• _Work item_
Write every line below out again, exactly as given, but leave out the pictures.

• _Stored data_
__________

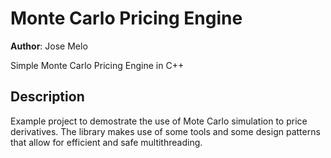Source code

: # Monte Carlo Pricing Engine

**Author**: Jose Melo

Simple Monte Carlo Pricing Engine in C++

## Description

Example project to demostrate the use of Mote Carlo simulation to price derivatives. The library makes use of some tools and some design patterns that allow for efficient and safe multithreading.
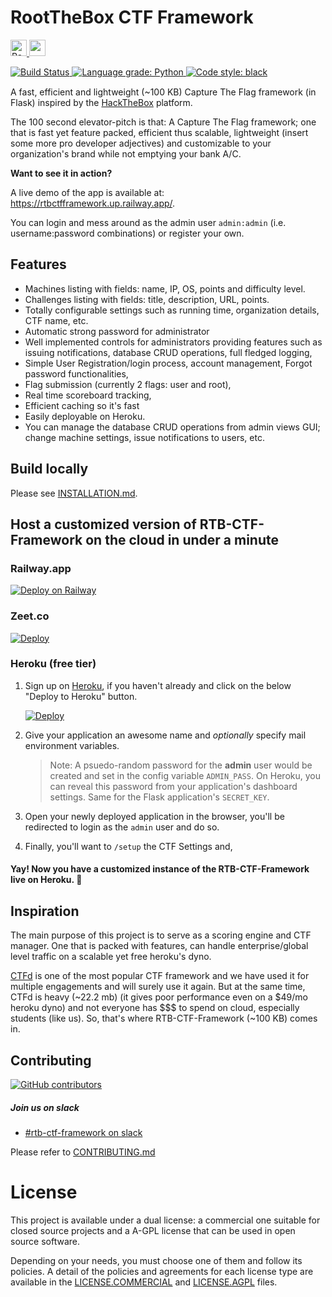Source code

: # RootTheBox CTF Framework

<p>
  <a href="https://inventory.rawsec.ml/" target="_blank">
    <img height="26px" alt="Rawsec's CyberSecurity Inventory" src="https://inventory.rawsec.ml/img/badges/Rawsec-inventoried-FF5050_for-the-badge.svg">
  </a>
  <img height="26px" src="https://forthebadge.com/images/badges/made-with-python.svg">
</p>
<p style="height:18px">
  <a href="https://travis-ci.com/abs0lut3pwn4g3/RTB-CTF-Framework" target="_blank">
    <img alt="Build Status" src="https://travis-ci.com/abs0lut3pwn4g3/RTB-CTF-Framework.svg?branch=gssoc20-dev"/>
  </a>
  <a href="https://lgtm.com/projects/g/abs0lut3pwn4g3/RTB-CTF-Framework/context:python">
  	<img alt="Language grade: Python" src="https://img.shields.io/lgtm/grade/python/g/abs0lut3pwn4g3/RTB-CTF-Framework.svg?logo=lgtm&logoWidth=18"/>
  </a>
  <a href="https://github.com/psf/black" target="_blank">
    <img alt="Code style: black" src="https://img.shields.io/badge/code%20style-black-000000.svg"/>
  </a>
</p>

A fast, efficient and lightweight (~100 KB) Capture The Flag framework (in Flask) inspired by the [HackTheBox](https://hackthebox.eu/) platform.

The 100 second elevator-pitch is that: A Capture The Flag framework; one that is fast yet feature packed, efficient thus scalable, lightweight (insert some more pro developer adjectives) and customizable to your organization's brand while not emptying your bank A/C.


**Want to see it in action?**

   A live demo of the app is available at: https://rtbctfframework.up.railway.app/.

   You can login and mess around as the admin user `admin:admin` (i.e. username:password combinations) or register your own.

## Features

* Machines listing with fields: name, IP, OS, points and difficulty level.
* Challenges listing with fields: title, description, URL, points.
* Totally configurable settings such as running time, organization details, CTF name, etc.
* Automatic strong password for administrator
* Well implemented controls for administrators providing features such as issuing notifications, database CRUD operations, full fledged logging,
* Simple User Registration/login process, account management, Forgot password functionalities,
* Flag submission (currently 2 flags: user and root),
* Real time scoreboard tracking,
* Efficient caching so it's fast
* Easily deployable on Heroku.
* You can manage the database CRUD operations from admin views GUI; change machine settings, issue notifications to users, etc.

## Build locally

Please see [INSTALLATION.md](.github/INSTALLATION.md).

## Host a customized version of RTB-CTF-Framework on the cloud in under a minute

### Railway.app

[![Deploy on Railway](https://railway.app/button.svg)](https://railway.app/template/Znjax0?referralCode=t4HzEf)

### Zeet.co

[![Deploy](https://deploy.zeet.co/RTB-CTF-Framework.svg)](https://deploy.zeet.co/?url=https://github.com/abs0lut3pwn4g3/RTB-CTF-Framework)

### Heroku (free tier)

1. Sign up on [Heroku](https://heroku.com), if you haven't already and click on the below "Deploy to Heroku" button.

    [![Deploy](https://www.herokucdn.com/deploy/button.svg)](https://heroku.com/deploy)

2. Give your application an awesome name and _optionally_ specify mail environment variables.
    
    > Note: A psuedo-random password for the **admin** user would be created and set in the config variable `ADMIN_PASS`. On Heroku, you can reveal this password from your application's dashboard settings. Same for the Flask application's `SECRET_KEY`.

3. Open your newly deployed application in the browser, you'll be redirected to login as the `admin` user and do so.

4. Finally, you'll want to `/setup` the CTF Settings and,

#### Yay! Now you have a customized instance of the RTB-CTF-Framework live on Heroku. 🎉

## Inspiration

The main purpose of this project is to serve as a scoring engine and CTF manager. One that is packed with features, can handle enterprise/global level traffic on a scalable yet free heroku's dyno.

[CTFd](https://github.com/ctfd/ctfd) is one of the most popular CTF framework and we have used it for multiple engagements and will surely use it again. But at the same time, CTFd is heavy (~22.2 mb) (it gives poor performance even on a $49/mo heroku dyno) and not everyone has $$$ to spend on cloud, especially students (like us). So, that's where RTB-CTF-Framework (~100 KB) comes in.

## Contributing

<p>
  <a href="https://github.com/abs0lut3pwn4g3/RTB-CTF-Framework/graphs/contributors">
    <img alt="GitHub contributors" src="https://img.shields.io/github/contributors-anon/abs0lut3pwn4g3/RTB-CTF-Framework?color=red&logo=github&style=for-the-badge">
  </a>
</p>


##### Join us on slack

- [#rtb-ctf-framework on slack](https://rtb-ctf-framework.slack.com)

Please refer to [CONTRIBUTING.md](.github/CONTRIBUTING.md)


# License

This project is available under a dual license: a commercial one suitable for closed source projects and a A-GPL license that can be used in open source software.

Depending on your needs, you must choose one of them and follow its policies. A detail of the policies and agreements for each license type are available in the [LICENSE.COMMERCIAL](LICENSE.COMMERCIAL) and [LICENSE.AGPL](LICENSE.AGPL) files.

__________

• _Solution to this exercise_
Source code

: # Monte Carlo Pricing Engine

**Author**: Jose Melo

Simple Monte Carlo Pricing Engine in C++

## Description

Example project to demostrate the use of Mote Carlo simulation to price derivatives. The library makes use of some tools and some design patterns that allow for efficient and safe multithreading.
Source code

: # RootTheBox CTF Framework

<p>
  <a href="https://inventory.rawsec.ml/" target="_blank">
    <img height="26px" alt="Rawsec's CyberSecurity Inventory" src="https://inventory.rawsec.ml/img/badges/Rawsec-inventoried-FF5050_for-the-badge.svg">
  </a>
  <img height="26px" src="https://forthebadge.com/images/badges/made-with-python.svg">
</p>
<p style="height:18px">
  <a href="https://travis-ci.com/abs0lut3pwn4g3/RTB-CTF-Framework" target="_blank">
    <img alt="Build Status" src="https://travis-ci.com/abs0lut3pwn4g3/RTB-CTF-Framework.svg?branch=gssoc20-dev"/>
  </a>
  <a href="https://lgtm.com/projects/g/abs0lut3pwn4g3/RTB-CTF-Framework/context:python">
  	<img alt="Language grade: Python" src="https://img.shields.io/lgtm/grade/python/g/abs0lut3pwn4g3/RTB-CTF-Framework.svg?logo=lgtm&logoWidth=18"/>
  </a>
  <a href="https://github.com/psf/black" target="_blank">
    <img alt="Code style: black" src="https://img.shields.io/badge/code%20style-black-000000.svg"/>
  </a>
</p>

A fast, efficient and lightweight (~100 KB) Capture The Flag framework (in Flask) inspired by the [HackTheBox](https://hackthebox.eu/) platform.

The 100 second elevator-pitch is that: A Capture The Flag framework; one that is fast yet feature packed, efficient thus scalable, lightweight (insert some more pro developer adjectives) and customizable to your organization's brand while not emptying your bank A/C.


**Want to see it in action?**

   A live demo of the app is available at: https://rtbctfframework.up.railway.app/.

   You can login and mess around as the admin user `admin:admin` (i.e. username:password combinations) or register your own.

## Features

* Machines listing with fields: name, IP, OS, points and difficulty level.
* Challenges listing with fields: title, description, URL, points.
* Totally configurable settings such as running time, organization details, CTF name, etc.
* Automatic strong password for administrator
* Well implemented controls for administrators providing features such as issuing notifications, database CRUD operations, full fledged logging,
* Simple User Registration/login process, account management, Forgot password functionalities,
* Flag submission (currently 2 flags: user and root),
* Real time scoreboard tracking,
* Efficient caching so it's fast
* Easily deployable on Heroku.
* You can manage the database CRUD operations from admin views GUI; change machine settings, issue notifications to users, etc.

## Build locally

Please see [INSTALLATION.md](.github/INSTALLATION.md).

## Host a customized version of RTB-CTF-Framework on the cloud in under a minute

### Railway.app

[![Deploy on Railway](https://railway.app/button.svg)](https://railway.app/template/Znjax0?referralCode=t4HzEf)

### Zeet.co

[![Deploy](https://deploy.zeet.co/RTB-CTF-Framework.svg)](https://deploy.zeet.co/?url=https://github.com/abs0lut3pwn4g3/RTB-CTF-Framework)

### Heroku (free tier)

1. Sign up on [Heroku](https://heroku.com), if you haven't already and click on the below "Deploy to Heroku" button.

    [![Deploy](https://www.herokucdn.com/deploy/button.svg)](https://heroku.com/deploy)

2. Give your application an awesome name and _optionally_ specify mail environment variables.
    
    > Note: A psuedo-random password for the **admin** user would be created and set in the config variable `ADMIN_PASS`. On Heroku, you can reveal this password from your application's dashboard settings. Same for the Flask application's `SECRET_KEY`.

3. Open your newly deployed application in the browser, you'll be redirected to login as the `admin` user and do so.

4. Finally, you'll want to `/setup` the CTF Settings and,

#### Yay! Now you have a customized instance of the RTB-CTF-Framework live on Heroku. 🎉

## Inspiration

The main purpose of this project is to serve as a scoring engine and CTF manager. One that is packed with features, can handle enterprise/global level traffic on a scalable yet free heroku's dyno.

[CTFd](https://github.com/ctfd/ctfd) is one of the most popular CTF framework and we have used it for multiple engagements and will surely use it again. But at the same time, CTFd is heavy (~22.2 mb) (it gives poor performance even on a $49/mo heroku dyno) and not everyone has $$$ to spend on cloud, especially students (like us). So, that's where RTB-CTF-Framework (~100 KB) comes in.

## Contributing

<p>
  <a href="https://github.com/abs0lut3pwn4g3/RTB-CTF-Framework/graphs/contributors">
    <img alt="GitHub contributors" src="https://img.shields.io/github/contributors-anon/abs0lut3pwn4g3/RTB-CTF-Framework?color=red&logo=github&style=for-the-badge">
  </a>
</p>


##### Join us on slack

- [#rtb-ctf-framework on slack](https://rtb-ctf-framework.slack.com)

Please refer to [CONTRIBUTING.md](.github/CONTRIBUTING.md)


# License

This project is available under a dual license: a commercial one suitable for closed source projects and a A-GPL license that can be used in open source software.

Depending on your needs, you must choose one of them and follow its policies. A detail of the policies and agreements for each license type are available in the [LICENSE.COMMERCIAL](LICENSE.COMMERCIAL) and [LICENSE.AGPL](LICENSE.AGPL) files.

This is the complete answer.